• _The problem_
Please report how many lines of the listing hold the word "Audius". Add nothing to the number.

── Excerpted data ──

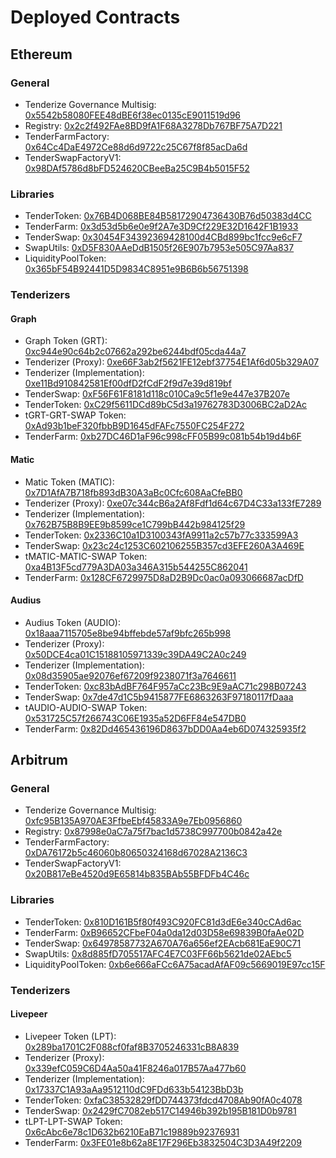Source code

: # Deployed Contracts

## Ethereum

### General

- Tenderize Governance Multisig: [0x5542b58080FEE48dBE6f38ec0135cE9011519d96](https://etherscan.io/address/0x5542b58080FEE48dBE6f38ec0135cE9011519d96)
- Registry: [0x2c2f492FAe8BD9fA1F68A3278Db767BF75A7D221](https://etherscan.io/address/0x2c2f492FAe8BD9fA1F68A3278Db767BF75A7D221)
- TenderFarmFactory: [0x64Cc4DaE4972Ce88d6d9722c25C67f8f85acDa6d](https://etherscan.io/address/0x64Cc4DaE4972Ce88d6d9722c25C67f8f85acDa6d)
- TenderSwapFactoryV1: [0x98DAf5786d8bFD524620CBeeBa25C9B4b5015F52](https://etherscan.io/address/0x98DAf5786d8bFD524620CBeeBa25C9B4b5015F52)


### Libraries

- TenderToken: [0x76B4D068BE84B58172904736430B76d50383d4CC](https://etherscan.io/address/0x76B4D068BE84B58172904736430B76d50383d4CC)
- TenderFarm: [0x3d53d5b6e0e9f2A7e3D9Cf229E32D1642F1B1933](https://etherscan.io/address/0x3d53d5b6e0e9f2A7e3D9Cf229E32D1642F1B1933)
- TenderSwap: [0x30454F34392369428100d4CBd899bc1fcc9e6cF7](https://etherscan.io/address/0x30454F34392369428100d4CBd899bc1fcc9e6cF7)
- SwapUtils: [0xD5F830AAeDdB1505f26E907b7953e505C97Aa837](https://etherscan.io/address/0xD5F830AAeDdB1505f26E907b7953e505C97Aa837)
- LiquidityPoolToken: [0x365bF54B92441D5D9834C8951e9B6B6b56751398](https://etherscan.io/address/0x365bF54B92441D5D9834C8951e9B6B6b56751398)

### Tenderizers

#### Graph
- Graph Token (GRT): [0xc944e90c64b2c07662a292be6244bdf05cda44a7](https://etherscan.io/address/0xc944e90c64b2c07662a292be6244bdf05cda44a7)
- Tenderizer (Proxy): [0xe66F3ab2f5621FE12ebf37754E1Af6d05b329A07](https://etherscan.io/address/0xe66F3ab2f5621FE12ebf37754E1Af6d05b329A07)
- Tenderizer (Implementation): [0xe11Bd910842581Ef00dfD2fCdF2f9d7e39d819bf](https://etherscan.io/address/0xe11Bd910842581Ef00dfD2fCdF2f9d7e39d819bf)
- TenderSwap: [0xF56F61F8181d118c010Ca9c5f1e9e447e37B207e](https://etherscan.io/address/0xF56F61F8181d118c010Ca9c5f1e9e447e37B207e)
- TenderToken: [0xC29f5611DCd89bC5d3a19762783D3006BC2aD2Ac](https://etherscan.io/address/0xC29f5611DCd89bC5d3a19762783D3006BC2aD2Ac)
- tGRT-GRT-SWAP Token: [0xAd93b1beF320fbbB9D1645dFAFc7550FC254F272](https://etherscan.io/address/0xAd93b1beF320fbbB9D1645dFAFc7550FC254F272)
- TenderFarm: [0xb27DC46D1aF96c998cFF05B99c081b54b19d4b6F](https://etherscan.io/address/0xb27DC46D1aF96c998cFF05B99c081b54b19d4b6F)

#### Matic
- Matic Token (MATIC): [0x7D1AfA7B718fb893dB30A3aBc0Cfc608AaCfeBB0](https://etherscan.io/address/0x7D1AfA7B718fb893dB30A3aBc0Cfc608AaCfeBB0)
- Tenderizer (Proxy): [0xe07c344cB6a2Af8Fdf1d64c67D4C33a133fE7289](https://etherscan.io/address/0xe07c344cB6a2Af8Fdf1d64c67D4C33a133fE7289)
- Tenderizer (Implementation): [0x762B75B8B9EE9b8599ce1C799bB442b984125f29](https://etherscan.io/address/0x762B75B8B9EE9b8599ce1C799bB442b984125f29)
- TenderToken: [0x2336C10a1D3100343fA9911a2c57b77c333599A3](https://etherscan.io/address/0x2336C10a1D3100343fA9911a2c57b77c333599A3)
- TenderSwap: [0x23c24c1253C602106255B357cd3EFE260A3A469E](https://etherscan.io/address/0x23c24c1253C602106255B357cd3EFE260A3A469E)
- tMATIC-MATIC-SWAP Token: [0xa4B13F5cd779A3DA03a346A315b544255C862041](https://etherscan.io/address/0xa4B13F5cd779A3DA03a346A315b544255C862041)
- TenderFarm: [0x128CF6729975D8aD2B9Dc0ac0a093066687acDfD](https://etherscan.io/address/0x128CF6729975D8aD2B9Dc0ac0a093066687acDfD)

#### Audius
- Audius Token (AUDIO): [0x18aaa7115705e8be94bffebde57af9bfc265b998](https://etherscan.io/address/0x18aaa7115705e8be94bffebde57af9bfc265b998)
- Tenderizer (Proxy): [0x50DCE4ca01C15188105971339c39DA49C2A0c249](https://etherscan.io/address/0x50DCE4ca01C15188105971339c39DA49C2A0c249)
- Tenderizer (Implementation): [0x08d35905ae92076ef67209f9238071f3a7646611](https://etherscan.io/address/0x08d35905ae92076ef67209f9238071f3a7646611)
- TenderToken: [0xc83bAdBF764F957aCc23Bc9E9aAC71c298B07243](https://etherscan.io/address/0xc83bAdBF764F957aCc23Bc9E9aAC71c298B07243)
- TenderSwap: [0x7de47d1C5b9415877FE6863263F97180117fDaaa](https://etherscan.io/address/0x7de47d1C5b9415877FE6863263F97180117fDaaa)
- tAUDIO-AUDIO-SWAP Token: [0x531725C57f266743C06E1935a52D6FF84e547DB0](https://etherscan.io/address/0x531725C57f266743C06E1935a52D6FF84e547DB0)
- TenderFarm: [0x82Dd465436196D8637bDD0Aa4eb6D074325935f2](https://etherscan.io/address/0x82Dd465436196D8637bDD0Aa4eb6D074325935f2)

## Arbitrum

### General

- Tenderize Governance Multisig: [0xfc95B135A970AE3FfbeEbf45833A9e7Eb0956860](https://arbiscan.io/address/0xfc95B135A970AE3FfbeEbf45833A9e7Eb0956860)
- Registry: [0x87998e0aC7a75f7bac1d5738C997700b0842a42e](https://arbiscan.io/address/0x87998e0aC7a75f7bac1d5738C997700b0842a42e)
- TenderFarmFactory: [0xDA76172b5c46060b80650324168d67028A2136C3](https://arbiscan.io/address/0xDA76172b5c46060b80650324168d67028A2136C3)
- TenderSwapFactoryV1: [0x20B817eBe4520d9E65814b835BAb55BFDFb4C46c](https://arbiscan.io/address/0x20B817eBe4520d9E65814b835BAb55BFDFb4C46c)

### Libraries

- TenderToken: [0x810D161B5f80f493C920FC81d3dE6e340cCAd6ac](https://arbiscan.io/address/0x810D161B5f80f493C920FC81d3dE6e340cCAd6ac)
- TenderFarm: [0xB96652CFbeF04a0da12d03D58e69839B0faAe02D](https://arbiscan.io/address/0xB96652CFbeF04a0da12d03D58e69839B0faAe02D)
- TenderSwap: [0x64978587732A670A76a656ef2EAcb681EaE90C71](https://arbiscan.io/address/0x64978587732A670A76a656ef2EAcb681EaE90C71)
- SwapUtils: [0x8d885fD705517AFC4E7C03FF66b5621de02AEbc5](https://arbiscan.io/address/0x8d885fD705517AFC4E7C03FF66b5621de02AEbc5)
- LiquidityPoolToken: [0xb6e666aFCc6A75acadAfAF09c5669019E97cc15F](https://arbiscan.io/address/0xb6e666aFCc6A75acadAfAF09c5669019E97cc15F)

### Tenderizers

#### Livepeer

- Livepeer Token (LPT): [0x289ba1701C2F088cf0faf8B3705246331cB8A839](https://arbiscan.io/address/0x289ba1701C2F088cf0faf8B3705246331cB8A839)
- Tenderizer (Proxy): [0x339efC059C6D4Aa50a41F8246a017B57Aa477b60](https://arbiscan.io/address/0x339efC059C6D4Aa50a41F8246a017B57Aa477b60)
- Tenderizer (Implementation): [0x17337C1A93aAa9512110dC9FDd633b54123BbD3b](https://arbiscan.io/address/0x17337C1A93aAa9512110dC9FDd633b54123BbD3b)
- TenderToken: [0xfaC38532829fDD744373fdcd4708Ab90fA0c4078](https://arbiscan.io/address/0xfaC38532829fDD744373fdcd4708Ab90fA0c4078)
- TenderSwap: [0x2429fC7082eb517C14946b392b195B181D0b9781](https://arbiscan.io/address/0x2429fC7082eb517C14946b392b195B181D0b9781)
- tLPT-LPT-SWAP Token: [0x6cAbc6e78c1D632b6210EaB71c19889b92376931](https://arbiscan.io/address/0x6cAbc6e78c1D632b6210EaB71c19889b92376931)
- TenderFarm: [0x3FE01e8b62a8E17F296Eb3832504C3D3A49f2209](https://arbiscan.io/address/0x3FE01e8b62a8E17F296Eb3832504C3D3A49f2209)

───

• _Task answer_
2